Peter Eisentraut <peter@eisentraut.org>

From: Peter Eisentraut <peter@eisentraut.org>
To: Jeff Davis <pgsql@j-davis.com>, Thomas Munro <thomas.munro@gmail.com>
Cc: Tom Lane <tgl@sss.pgh.pa.us>, pgsql-hackers@postgresql.org
Date: 2025-10-31T09:40:41Z
Lists: pgsql-hackers

Commits

Same data as JSON: GET /api/v1/messages/:b64id/commits the thread's linked commits as JSON, with link sources. API reference →
  1. fuzzystrmatch: use pg_ascii_toupper().

  2. Avoid global LC_CTYPE dependency in pg_locale_icu.c.

  3. downcase_identifier(): use method table from locale provider.

  4. ltree: fix case-insensitive matching.

  5. Fix multibyte issue in ltree_strncasecmp().

  6. Use multibyte-aware extraction of pattern prefixes.

  7. Add pg_iswcased().

  8. Remove char_tolower() API.

  9. Make regex "max_chr" depend on encoding, not provider.

  10. Change some callers to use pg_ascii_toupper().

  11. Allow pg_locale_t APIs to work when ctype_is_c.

  12. Add #define for UNICODE_CASEMAP_BUFSZ.

  13. Inline pg_ascii_tolower() and pg_ascii_toupper().

  14. Avoid global LC_CTYPE dependency in pg_locale_libc.c.

  15. Force LC_COLLATE to C in postmaster.

  16. Change wchar2char() and char2wchar() to accept a locale_t.

  17. Use pg_ascii_tolower()/pg_ascii_toupper() where appropriate.

  18. inet_net_pton.c: use pg_ascii_tolower() rather than tolower().

  19. isn.c: use pg_ascii_toupper() instead of toupper().

  20. contrib/spi/refint.c: use pg_ascii_tolower() instead.

  21. copyfromparse.c: use pg_ascii_tolower() rather than tolower().

  22. Revert "Tidy up locale thread safety in ECPG library."

  23. Tidy up locale thread safety in ECPG library.

  24. All supported systems have locale_t.

On 30.10.25 18:17, Jeff Davis wrote:
> On Tue, 2025-10-28 at 17:19 -0700, Jeff Davis wrote:
>> Attached a new patch series, v6.
> 
> I'm eager to start committing this series so that we have plenty of
> time to sort out any problems.

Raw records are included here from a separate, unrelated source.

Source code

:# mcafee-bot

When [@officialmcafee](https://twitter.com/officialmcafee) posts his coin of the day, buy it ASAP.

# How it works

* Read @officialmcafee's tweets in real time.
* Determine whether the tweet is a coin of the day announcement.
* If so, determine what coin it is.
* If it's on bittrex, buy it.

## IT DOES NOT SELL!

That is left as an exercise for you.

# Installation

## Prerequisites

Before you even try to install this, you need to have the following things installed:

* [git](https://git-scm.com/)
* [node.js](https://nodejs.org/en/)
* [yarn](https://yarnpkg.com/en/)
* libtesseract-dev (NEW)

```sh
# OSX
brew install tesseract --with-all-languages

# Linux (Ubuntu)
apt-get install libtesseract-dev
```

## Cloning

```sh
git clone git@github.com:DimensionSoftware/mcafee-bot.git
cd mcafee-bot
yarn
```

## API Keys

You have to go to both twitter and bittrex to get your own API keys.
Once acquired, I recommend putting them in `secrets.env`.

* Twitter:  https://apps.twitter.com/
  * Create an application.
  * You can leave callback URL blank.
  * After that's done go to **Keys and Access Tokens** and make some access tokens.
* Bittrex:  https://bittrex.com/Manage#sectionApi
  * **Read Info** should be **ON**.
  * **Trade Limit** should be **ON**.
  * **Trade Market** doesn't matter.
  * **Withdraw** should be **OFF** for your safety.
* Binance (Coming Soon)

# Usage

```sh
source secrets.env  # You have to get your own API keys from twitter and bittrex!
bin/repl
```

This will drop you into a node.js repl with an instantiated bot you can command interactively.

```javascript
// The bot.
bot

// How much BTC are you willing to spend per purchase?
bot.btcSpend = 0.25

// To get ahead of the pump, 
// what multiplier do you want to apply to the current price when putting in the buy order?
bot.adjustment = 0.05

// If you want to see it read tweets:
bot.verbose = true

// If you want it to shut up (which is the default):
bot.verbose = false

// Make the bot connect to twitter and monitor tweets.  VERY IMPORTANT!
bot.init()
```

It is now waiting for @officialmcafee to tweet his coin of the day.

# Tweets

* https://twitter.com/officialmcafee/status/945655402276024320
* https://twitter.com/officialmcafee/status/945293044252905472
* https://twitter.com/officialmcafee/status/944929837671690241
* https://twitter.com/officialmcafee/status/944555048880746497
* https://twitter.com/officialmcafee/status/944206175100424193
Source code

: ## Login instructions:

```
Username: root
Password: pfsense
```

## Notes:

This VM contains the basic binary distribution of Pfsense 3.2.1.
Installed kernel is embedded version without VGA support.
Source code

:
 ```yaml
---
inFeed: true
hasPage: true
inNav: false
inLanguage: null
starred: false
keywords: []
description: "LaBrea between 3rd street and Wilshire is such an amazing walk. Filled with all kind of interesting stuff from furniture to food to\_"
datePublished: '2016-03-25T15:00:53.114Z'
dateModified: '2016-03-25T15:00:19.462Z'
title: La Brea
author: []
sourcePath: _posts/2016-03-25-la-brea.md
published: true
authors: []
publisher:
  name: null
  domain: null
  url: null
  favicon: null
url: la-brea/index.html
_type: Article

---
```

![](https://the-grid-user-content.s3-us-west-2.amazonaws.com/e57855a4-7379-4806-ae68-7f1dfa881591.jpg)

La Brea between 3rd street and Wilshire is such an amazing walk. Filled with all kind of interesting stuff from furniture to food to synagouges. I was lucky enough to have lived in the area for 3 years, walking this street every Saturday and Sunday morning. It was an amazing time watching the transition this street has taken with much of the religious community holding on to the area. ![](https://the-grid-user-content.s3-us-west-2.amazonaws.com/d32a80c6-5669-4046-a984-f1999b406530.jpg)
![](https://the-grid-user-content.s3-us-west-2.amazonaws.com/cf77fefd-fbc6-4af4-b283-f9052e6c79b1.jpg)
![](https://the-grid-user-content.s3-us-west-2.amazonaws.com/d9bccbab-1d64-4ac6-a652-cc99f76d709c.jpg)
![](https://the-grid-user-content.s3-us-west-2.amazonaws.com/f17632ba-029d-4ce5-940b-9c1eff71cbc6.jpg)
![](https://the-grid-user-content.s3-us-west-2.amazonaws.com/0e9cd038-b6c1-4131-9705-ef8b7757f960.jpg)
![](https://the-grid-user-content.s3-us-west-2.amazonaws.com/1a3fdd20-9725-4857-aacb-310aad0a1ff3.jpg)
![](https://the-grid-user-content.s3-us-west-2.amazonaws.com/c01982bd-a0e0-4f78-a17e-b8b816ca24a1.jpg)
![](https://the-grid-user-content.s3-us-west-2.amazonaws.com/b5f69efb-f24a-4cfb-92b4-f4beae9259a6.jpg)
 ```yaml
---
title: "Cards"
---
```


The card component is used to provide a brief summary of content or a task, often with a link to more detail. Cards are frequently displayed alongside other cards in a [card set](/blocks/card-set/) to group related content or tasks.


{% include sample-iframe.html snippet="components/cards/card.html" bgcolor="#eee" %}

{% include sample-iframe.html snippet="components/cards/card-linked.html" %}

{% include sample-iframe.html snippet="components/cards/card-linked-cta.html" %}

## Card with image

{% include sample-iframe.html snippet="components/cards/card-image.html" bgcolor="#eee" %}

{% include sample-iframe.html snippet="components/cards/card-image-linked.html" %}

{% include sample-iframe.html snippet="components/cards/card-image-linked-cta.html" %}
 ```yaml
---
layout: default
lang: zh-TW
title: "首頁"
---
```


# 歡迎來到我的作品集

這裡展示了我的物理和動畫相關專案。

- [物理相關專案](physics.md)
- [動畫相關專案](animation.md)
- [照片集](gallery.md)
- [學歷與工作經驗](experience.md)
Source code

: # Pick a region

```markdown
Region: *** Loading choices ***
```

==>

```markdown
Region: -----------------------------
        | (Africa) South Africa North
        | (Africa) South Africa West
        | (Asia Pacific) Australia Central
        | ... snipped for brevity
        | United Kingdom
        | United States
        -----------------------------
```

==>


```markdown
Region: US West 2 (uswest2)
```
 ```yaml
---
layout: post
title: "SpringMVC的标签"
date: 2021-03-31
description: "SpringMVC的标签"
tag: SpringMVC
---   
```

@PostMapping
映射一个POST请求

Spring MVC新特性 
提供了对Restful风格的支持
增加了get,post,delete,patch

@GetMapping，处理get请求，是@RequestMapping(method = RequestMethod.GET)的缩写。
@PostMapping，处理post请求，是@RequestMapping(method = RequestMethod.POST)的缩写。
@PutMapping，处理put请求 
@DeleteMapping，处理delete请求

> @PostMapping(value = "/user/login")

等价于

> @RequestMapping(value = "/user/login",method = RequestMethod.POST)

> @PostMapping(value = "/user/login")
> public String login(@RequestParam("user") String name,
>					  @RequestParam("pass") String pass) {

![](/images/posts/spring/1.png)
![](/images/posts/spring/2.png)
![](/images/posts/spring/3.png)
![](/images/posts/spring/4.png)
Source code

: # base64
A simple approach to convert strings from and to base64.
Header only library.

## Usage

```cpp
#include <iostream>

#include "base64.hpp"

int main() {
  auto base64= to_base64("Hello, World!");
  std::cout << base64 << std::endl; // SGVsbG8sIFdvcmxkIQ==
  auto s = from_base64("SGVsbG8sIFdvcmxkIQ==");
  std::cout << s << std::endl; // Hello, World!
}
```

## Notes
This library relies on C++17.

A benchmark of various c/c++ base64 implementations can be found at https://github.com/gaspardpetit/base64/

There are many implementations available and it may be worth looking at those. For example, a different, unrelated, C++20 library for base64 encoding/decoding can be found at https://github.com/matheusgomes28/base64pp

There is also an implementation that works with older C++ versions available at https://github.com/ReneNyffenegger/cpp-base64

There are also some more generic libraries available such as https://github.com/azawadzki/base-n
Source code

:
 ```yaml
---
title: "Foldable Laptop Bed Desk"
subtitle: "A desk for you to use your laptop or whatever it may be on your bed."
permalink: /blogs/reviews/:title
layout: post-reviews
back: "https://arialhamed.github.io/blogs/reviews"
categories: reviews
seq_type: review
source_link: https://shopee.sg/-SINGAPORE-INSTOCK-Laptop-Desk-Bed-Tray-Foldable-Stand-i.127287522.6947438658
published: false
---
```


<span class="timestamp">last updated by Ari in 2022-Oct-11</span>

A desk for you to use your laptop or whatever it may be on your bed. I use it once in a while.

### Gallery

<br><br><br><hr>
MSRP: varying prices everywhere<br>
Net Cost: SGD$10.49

I welcome feedback before or after
> commit, and I can revert if necessary.

What is one supposed to do with this statement?  You post a series of 9 
patches and the next day you say you are eager to commit it?  Do you not 
want to give others the time to properly review this?  The patches say 
they are "v6", but AFAICT the previous patches "v5" and "v4" in this 
thread are substantially different from these.

> The goal here is to do a permanent:
> 
>     setlocale(LC_CTYPE, "C")
> 
> in the postmaster, and instead use _l() variants where necessary.
> 
> Forcing the global LC_CTYPE to C will avoid platform-specific nuances
> spread throughout the code, and prevent new code from accidentally
> depending on platform-specific libc behavior. Instead, libc ctype
> behavior will only happen through a pg_locale_t object.
> 
> It also takes us a step closer to thread safety.

At first glance, these patches seem reasonable steps into that direction.

But I'm not sure that we actually want to make that switch.  It would be 
good if our code is independent of the global locale settings, but that 
doesn't mean that there couldn't be code in extensions, other libraries, 
or other corners of the operating system that relies on this.  In 
general, and I haven't looked this up in the applicable standards, it 
seems like a good idea to accurately declare what encoding you operate in.